DOI Validation and Normalization

import re

def normalize_doi(raw_input):
    """Extract and normalize a DOI from various input formats."""
    # Match DOI pattern: 10.XXXX/...
    match = re.search(r'(10\.\d{4,9}/[^\s]+)', raw_input)
    if match:
        doi = match.group(1)
        # Remove trailing punctuation
        doi = doi.rstrip('.,;:)')
        return doi.lower()
    return None

# Examples
normalize_doi("https://doi.org/10.1038/s41586-021-03819-2")  # 10.1038/s41586-021-03819-2
normalize_doi("DOI: 10.1038/s41586-021-03819-2.")            # 10.1038/s41586-021-03819-2
normalize_doi("See paper at doi.org/10.1038/s41586-021-03819-2 for details")  # works too

Practical Tips

Polite pool: CrossRef provides faster responses to requests with a
```
User-Agent
```
header that includes a
```
mailto:
```
contact.

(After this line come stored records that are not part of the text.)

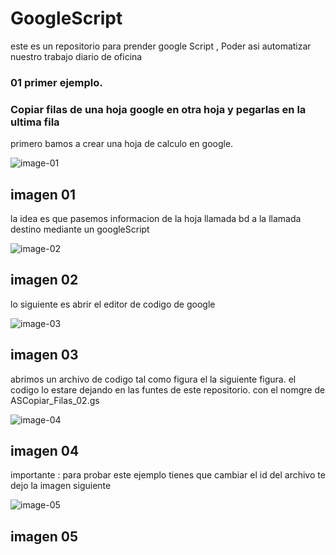 # GoogleScript
este es un repositorio para prender google Script , Poder asi automatizar nuestro trabajo diario de oficina

### 01 primer ejemplo.
### Copiar filas de una hoja google en otra hoja y  pegarlas en la ultima fila

primero bamos a crear una hoja de calculo en google.


![image-01](https://drive.google.com/uc?export=view&id=1ZVjTlR8UEIjaBJrTlmoVQ7_meNnSM1aW)

## imagen 01

la idea es que pasemos informacion de la hoja llamada bd a la llamada destino mediante un googleScript

![image-02](https://drive.google.com/uc?export=view&id=1nbKwkARvDCQ7_cOHbDNiy8ZB9Hry2T5b)

## imagen 02

lo siguiente es abrir el editor de codigo de google

![image-03](https://drive.google.com/uc?export=view&id=1WmmKrhUX91wDdzAg0tctXpgFjNuGQn0y)

## imagen 03

abrimos un archivo de codigo tal como figura el la siguiente figura.
el codigo lo estare dejando en las funtes de este repositorio.
con el nomgre de ASCopiar_Filas_02.gs

![image-04](https://drive.google.com/uc?export=view&id=1baSN_KBVwGsI1oJPJc86JF0044umkX8I)
## imagen 04
importante :
para probar este ejemplo tienes que cambiar el id del archivo
te dejo la imagen siguiente 

![image-05](https://drive.google.com/uc?export=view&id=1oTXZ3TgVrc533apVnMHm-oLjJmV60JrP)
## imagen 05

This is their "polite pool" with higher rate limits.
OpenAlex alternative: OpenAlex (https://api.openalex.org/works/doi:10.xxx/yyy) provides similar metadata for free, with richer entity linking.
Handle redirects: Always use
```
allow_redirects=True
```
(or
```
-L
```
in curl) as DOIs redirect through the resolver.
Caching: DOI metadata rarely changes. Cache resolved metadata locally to avoid redundant API calls.
Rate limits: CrossRef allows 50 requests/second in the polite pool. For bulk operations, use their data dumps instead.